Data for analysis Start Marker

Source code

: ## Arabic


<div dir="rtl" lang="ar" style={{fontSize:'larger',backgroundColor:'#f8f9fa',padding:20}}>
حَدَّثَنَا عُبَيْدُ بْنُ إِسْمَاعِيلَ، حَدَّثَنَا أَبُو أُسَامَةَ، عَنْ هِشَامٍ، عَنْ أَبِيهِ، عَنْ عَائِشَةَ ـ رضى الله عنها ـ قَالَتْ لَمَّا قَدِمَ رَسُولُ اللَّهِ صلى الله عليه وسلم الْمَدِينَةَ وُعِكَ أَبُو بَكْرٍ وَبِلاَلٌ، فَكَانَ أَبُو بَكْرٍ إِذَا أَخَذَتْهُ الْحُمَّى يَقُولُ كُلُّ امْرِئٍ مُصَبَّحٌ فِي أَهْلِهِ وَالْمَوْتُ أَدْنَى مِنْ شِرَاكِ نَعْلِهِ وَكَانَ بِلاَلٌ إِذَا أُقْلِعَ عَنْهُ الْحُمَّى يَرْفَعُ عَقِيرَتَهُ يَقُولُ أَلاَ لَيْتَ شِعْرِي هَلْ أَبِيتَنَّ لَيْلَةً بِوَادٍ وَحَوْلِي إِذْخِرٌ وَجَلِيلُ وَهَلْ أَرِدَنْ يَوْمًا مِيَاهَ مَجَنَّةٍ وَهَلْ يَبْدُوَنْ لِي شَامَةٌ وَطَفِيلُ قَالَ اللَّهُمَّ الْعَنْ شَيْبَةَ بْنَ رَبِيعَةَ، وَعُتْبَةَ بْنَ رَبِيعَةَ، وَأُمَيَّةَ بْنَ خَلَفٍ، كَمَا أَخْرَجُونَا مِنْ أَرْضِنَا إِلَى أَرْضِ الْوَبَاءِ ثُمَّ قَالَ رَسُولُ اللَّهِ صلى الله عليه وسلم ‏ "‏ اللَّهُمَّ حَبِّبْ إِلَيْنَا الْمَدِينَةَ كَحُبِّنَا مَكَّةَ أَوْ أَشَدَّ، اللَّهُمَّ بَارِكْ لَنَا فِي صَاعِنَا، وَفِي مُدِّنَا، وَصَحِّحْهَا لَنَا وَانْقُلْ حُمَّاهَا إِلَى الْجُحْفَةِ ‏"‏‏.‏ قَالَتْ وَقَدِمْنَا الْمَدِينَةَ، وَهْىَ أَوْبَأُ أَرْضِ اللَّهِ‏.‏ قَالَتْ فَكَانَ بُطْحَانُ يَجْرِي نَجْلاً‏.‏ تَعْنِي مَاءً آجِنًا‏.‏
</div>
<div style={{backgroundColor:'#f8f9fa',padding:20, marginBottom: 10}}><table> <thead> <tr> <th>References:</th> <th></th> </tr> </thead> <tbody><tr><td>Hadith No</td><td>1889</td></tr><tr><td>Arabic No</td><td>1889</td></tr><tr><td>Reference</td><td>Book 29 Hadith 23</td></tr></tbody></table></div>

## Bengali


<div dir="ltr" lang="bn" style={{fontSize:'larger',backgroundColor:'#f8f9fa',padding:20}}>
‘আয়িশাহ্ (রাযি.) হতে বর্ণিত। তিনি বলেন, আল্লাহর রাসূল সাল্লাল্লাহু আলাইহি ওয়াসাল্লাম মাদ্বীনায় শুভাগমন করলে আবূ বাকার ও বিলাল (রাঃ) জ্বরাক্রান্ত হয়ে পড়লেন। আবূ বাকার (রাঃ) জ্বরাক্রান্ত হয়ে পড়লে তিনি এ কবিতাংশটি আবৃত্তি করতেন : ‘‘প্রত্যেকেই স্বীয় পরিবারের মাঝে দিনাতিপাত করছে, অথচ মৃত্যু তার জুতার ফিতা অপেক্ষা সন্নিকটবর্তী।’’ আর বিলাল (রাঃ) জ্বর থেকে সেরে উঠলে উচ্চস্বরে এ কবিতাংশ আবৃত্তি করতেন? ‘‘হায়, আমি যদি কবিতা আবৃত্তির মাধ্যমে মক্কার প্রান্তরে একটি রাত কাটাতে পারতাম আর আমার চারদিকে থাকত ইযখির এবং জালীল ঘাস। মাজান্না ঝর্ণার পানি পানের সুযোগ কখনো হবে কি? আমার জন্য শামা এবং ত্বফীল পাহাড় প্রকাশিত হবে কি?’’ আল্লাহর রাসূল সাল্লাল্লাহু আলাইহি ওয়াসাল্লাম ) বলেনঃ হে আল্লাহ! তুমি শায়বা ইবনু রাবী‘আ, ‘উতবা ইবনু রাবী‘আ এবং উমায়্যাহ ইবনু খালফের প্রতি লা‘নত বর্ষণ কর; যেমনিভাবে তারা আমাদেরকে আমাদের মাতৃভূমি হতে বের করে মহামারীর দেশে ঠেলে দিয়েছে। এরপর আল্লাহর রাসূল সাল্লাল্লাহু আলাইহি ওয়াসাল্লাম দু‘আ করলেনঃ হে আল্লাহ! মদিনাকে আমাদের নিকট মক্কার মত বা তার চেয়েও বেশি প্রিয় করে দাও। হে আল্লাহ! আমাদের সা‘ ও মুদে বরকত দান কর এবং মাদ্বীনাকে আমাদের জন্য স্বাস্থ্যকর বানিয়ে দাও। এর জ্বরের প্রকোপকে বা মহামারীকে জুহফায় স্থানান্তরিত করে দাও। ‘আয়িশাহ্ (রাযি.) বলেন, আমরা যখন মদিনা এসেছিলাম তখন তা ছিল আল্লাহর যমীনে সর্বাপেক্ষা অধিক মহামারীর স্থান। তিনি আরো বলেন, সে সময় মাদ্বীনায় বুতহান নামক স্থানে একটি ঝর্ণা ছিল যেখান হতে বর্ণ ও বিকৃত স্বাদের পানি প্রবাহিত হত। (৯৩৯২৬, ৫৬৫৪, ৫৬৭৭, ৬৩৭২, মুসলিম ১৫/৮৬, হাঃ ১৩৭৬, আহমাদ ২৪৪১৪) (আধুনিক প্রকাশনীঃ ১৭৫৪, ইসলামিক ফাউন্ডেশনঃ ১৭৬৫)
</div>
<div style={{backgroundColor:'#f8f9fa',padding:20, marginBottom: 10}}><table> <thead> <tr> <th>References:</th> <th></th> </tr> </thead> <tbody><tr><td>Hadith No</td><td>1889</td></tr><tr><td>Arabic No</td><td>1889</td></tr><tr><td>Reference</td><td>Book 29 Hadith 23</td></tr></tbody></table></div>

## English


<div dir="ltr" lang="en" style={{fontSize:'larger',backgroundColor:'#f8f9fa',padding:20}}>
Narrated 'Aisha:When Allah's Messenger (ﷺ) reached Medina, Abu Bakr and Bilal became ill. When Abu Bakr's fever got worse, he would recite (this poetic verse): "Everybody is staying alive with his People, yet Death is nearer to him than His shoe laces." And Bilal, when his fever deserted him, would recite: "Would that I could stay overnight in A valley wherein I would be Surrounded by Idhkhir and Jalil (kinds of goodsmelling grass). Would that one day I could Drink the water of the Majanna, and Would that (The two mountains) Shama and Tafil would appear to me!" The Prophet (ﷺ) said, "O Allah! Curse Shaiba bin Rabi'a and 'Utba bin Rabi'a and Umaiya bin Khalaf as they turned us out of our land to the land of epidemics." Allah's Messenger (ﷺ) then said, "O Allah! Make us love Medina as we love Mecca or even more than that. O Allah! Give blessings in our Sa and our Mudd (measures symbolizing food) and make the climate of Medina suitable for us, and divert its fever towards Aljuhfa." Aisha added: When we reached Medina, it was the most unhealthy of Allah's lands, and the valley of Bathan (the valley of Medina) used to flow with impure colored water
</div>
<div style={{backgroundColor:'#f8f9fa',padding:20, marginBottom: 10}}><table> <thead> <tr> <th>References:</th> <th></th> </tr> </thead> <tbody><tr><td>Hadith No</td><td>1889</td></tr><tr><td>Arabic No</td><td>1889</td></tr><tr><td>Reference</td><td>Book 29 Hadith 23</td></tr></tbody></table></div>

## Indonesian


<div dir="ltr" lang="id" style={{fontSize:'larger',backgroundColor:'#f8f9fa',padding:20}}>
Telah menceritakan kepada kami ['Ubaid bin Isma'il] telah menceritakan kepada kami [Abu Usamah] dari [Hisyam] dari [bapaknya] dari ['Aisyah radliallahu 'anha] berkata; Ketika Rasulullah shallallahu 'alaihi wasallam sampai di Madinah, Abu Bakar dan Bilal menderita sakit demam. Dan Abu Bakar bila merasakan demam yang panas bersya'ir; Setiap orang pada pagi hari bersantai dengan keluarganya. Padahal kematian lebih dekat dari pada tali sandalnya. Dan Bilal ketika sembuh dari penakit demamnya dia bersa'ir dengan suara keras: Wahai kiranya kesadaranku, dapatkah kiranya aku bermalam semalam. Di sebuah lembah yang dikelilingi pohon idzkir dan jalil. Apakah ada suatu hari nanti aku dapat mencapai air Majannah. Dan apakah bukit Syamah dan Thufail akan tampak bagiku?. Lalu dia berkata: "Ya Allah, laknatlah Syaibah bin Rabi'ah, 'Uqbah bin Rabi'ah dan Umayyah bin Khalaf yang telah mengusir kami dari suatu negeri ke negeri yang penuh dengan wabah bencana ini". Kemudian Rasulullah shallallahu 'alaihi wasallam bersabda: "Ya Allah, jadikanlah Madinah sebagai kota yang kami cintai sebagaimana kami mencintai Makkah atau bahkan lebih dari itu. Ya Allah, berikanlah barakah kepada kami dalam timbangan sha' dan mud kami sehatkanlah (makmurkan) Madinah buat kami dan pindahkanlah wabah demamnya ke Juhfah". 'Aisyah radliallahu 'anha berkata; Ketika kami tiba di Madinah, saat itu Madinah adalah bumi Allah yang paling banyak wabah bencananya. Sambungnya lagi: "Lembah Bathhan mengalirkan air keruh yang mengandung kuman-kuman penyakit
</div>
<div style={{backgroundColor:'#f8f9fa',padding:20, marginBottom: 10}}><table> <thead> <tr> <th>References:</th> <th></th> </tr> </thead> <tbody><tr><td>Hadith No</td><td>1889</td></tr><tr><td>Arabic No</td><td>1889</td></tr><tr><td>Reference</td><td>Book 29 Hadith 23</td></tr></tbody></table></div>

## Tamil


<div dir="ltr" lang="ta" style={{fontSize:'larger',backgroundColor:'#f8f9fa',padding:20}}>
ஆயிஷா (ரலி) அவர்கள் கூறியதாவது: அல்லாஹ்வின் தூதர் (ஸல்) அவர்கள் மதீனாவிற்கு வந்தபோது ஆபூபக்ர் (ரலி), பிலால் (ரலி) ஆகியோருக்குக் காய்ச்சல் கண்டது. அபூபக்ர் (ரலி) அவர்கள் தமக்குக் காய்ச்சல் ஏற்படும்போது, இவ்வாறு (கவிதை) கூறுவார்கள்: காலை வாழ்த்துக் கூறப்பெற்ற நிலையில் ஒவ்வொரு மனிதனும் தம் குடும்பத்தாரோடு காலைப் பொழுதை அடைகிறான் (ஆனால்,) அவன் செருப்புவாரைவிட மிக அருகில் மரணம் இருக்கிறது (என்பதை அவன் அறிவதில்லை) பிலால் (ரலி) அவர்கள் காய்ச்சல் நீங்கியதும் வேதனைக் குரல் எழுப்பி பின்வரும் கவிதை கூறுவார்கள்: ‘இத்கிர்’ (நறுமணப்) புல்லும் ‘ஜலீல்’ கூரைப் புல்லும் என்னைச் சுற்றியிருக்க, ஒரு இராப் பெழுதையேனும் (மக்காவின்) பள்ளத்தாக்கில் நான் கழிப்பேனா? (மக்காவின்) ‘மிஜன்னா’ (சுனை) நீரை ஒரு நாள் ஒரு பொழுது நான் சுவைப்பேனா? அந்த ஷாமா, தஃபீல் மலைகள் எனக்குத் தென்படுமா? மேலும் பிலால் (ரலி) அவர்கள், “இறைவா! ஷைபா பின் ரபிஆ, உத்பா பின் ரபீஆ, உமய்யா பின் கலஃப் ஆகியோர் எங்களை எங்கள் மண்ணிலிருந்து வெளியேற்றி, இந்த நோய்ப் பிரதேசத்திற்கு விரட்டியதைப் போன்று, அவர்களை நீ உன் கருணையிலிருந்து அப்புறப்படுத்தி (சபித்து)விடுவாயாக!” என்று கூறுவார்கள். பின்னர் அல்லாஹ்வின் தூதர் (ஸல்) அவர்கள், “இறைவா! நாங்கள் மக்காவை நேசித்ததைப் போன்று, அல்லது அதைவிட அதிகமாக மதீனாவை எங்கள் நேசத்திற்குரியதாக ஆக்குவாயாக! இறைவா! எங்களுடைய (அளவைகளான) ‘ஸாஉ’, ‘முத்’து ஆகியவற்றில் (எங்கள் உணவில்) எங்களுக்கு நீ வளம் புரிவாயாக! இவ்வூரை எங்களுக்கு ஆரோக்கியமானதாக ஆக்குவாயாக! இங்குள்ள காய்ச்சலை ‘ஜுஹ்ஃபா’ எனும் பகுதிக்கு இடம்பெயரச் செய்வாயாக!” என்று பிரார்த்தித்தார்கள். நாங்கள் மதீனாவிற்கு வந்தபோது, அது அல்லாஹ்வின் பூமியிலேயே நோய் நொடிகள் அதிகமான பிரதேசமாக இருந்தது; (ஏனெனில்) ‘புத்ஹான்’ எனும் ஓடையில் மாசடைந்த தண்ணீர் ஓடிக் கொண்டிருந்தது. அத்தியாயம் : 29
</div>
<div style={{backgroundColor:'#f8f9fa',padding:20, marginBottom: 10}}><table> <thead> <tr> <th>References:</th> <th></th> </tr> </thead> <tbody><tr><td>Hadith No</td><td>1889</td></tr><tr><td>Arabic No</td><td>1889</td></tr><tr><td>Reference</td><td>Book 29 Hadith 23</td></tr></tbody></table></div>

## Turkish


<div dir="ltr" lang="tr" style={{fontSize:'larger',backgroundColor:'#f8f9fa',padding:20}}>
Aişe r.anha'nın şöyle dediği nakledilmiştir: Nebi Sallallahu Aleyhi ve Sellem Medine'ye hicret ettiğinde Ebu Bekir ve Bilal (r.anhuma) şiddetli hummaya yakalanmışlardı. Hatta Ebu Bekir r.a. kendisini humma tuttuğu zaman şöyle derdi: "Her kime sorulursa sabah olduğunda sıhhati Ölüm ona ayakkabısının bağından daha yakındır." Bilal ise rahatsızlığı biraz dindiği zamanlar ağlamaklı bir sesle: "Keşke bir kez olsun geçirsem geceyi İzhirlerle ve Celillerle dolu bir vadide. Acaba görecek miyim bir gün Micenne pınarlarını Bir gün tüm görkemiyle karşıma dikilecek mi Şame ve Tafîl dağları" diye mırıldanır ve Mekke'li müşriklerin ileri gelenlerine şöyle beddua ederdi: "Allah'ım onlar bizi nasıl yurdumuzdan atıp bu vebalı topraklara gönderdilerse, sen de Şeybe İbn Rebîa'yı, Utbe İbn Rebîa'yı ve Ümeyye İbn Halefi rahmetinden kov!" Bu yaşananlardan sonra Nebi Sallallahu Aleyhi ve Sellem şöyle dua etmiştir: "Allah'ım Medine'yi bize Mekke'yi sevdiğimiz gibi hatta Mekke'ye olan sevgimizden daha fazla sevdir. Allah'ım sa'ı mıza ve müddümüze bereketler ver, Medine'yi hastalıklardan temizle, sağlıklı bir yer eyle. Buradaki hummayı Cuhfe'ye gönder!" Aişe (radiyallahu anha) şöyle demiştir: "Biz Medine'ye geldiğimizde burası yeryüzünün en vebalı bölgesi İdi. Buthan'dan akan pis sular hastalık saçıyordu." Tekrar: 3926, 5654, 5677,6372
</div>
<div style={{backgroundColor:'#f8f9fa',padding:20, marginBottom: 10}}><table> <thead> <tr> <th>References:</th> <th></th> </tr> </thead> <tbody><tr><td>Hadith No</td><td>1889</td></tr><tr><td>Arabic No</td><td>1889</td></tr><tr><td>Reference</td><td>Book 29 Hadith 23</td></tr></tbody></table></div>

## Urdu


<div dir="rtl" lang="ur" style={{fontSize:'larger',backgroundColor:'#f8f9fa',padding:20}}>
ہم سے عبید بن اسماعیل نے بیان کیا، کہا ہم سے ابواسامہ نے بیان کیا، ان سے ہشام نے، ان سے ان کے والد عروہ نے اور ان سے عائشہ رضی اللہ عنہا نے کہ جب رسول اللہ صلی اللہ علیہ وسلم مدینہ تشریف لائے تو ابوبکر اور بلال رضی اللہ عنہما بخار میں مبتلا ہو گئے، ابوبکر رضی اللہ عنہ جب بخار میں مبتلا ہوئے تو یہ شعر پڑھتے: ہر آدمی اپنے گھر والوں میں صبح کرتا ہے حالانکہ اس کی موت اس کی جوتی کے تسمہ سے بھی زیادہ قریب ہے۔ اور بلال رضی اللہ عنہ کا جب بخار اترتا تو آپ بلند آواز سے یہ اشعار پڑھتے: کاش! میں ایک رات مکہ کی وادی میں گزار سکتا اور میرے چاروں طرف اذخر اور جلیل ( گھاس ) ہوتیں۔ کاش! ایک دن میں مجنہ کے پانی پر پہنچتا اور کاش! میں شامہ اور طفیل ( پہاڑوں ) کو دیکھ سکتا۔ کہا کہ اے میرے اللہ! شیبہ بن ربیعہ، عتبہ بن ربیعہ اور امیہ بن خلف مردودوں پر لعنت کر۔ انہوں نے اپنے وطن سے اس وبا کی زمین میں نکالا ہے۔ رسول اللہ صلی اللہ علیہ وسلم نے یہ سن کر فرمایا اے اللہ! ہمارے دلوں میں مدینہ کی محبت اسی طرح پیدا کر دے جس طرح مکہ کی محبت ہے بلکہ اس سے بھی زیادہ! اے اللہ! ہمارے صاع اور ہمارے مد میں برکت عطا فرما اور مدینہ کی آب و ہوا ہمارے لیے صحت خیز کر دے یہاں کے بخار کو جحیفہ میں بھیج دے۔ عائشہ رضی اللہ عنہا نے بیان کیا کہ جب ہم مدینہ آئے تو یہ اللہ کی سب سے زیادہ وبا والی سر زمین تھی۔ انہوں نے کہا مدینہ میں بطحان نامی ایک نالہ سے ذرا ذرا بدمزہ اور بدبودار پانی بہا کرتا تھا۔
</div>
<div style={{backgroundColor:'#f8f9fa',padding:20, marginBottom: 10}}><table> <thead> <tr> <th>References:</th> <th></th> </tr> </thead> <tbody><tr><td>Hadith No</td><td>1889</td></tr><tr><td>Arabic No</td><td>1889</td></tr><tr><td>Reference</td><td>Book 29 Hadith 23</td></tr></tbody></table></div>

Data for analysis End Marker

Your answer should reproduce each line of the listing that holds the word "fontSize".

Response to the task -
<div dir="rtl" lang="ar" style={{fontSize:'larger',backgroundColor:'#f8f9fa',padding:20}}>
<div dir="ltr" lang="bn" style={{fontSize:'larger',backgroundColor:'#f8f9fa',padding:20}}>
<div dir="ltr" lang="en" style={{fontSize:'larger',backgroundColor:'#f8f9fa',padding:20}}>
<div dir="ltr" lang="id" style={{fontSize:'larger',backgroundColor:'#f8f9fa',padding:20}}>
<div dir="ltr" lang="ta" style={{fontSize:'larger',backgroundColor:'#f8f9fa',padding:20}}>
<div dir="ltr" lang="tr" style={{fontSize:'larger',backgroundColor:'#f8f9fa',padding:20}}>
<div dir="rtl" lang="ur" style={{fontSize:'larger',backgroundColor:'#f8f9fa',padding:20}}>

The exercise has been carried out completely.